Elementary School (Indonesia) Children ages 6–11 attend SekolahDasar (SD) (literally Elementary School). This level of education is compulsory for all Indonesian citizens, based on the national constitution. In contrast to the majority of privately run kindergartens, most elementary schools are government operated public schools, accounting for 93% of all elementary schools in Indonesia
Junior High School (Indonesia) Junior High school, generally known by the abbreviation "SMP" (SekolahMenengahPertama) is part of primary education in Indonesia. Length of program in years: 3 with age level from: 13 to: 15. After graduating from elementary school, students attend Middle School for three years from the age of 12-14. After three years of schooling and graduation, students may move on to Senior High School.
Secondary Education Secondary education, free but not compulsory in state schools to children in the age group 14-17, is provided in general, vocational and technical high schools offering three- and four-year programmes to graduates from primary education.

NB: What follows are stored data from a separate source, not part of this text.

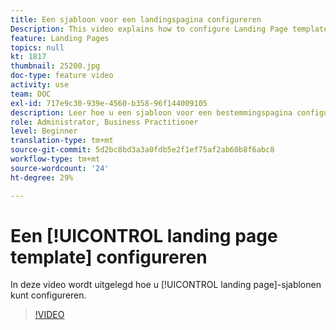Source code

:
 ```yaml
---
title: Een sjabloon voor een landingspagina configureren
Description: This video explains how to configure Landing Page templates in Adobe Campaign Standard.
feature: Landing Pages
topics: null
kt: 1817
thumbnail: 25200.jpg
doc-type: feature video
activity: use
team: DOC
exl-id: 717e9c30-939e-4560-b358-96f144009105
description: Leer hoe u een sjabloon voor een bestemmingspagina configureert
role: Administrator, Business Practitioner
level: Beginner
translation-type: tm+mt
source-git-commit: 5d2bc8bd3a3a0fdb5e2f1ef75af2ab60b8f6abc8
workflow-type: tm+mt
source-wordcount: '24'
ht-degree: 29%

---
```


# Een [!UICONTROL landing page template] configureren

In deze video wordt uitgelegd hoe u [!UICONTROL landing page]-sjablonen kunt configureren.

>[!VIDEO](https://video.tv.adobe.com/v/25200/?quality=12)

Senior High School (Indonesia) In Indonesia, there are two types of senior high school. First is generally known as by the abbreviation "SMA" (SekolahMenengahAtas) and second is SMK (SekolahMenengahKejuruan). Length of program in years: 3 with age level from: 16 to: 18. SMA differ than SMK in their studies. The students at SMA are prepared to continue their study to university while students of SMK are prepared to be ready to work after finishing their school without going to university/college. SMA is simply the university-preparatory school while SMK is the vocational school. Students attending SMA will be divided into 3 group of studies in their 11th grade, i.e. Science, Social studies, and Linguistic.
Higher Education Institutions Higher education includes all educational programmes of at least two years and over. The aim of higher education is to offer education to individuals to meet the demands of the society at various higher levels and to develop scientific research for Turkiye to be a part of the developed countries, by preparing a suitable research environment. The supreme authority for the regulation of higher education is the Council of Higher Education (YÖK) The system consists of universities (fifty-three “state”, and twenty-four “foundation” universities) and non-university institutions of higher education (police and military academies, colleges)
Higher education (Indonesia) After graduation from High school or college, students may attend a university (higher education). The higher education institution is categorized in two types: public and private which supervised by Ministry of National Education. There are four types of higher education institution: Universities, Institutes, Academies, and Polytechnics. There are different degrees in higher education, namely Diploma 3 (D3), Diploma 4 (D4), Strata 1 (S1), Strata 2 (S2) and Strata 3 (S3).
Non-formal Education Non-formal education covers education, training, guidance and application activities arranged outside the formal education system for those individuals who have never been within the formal system, who are currently at a certain stage of their education or have left their studies at any stage.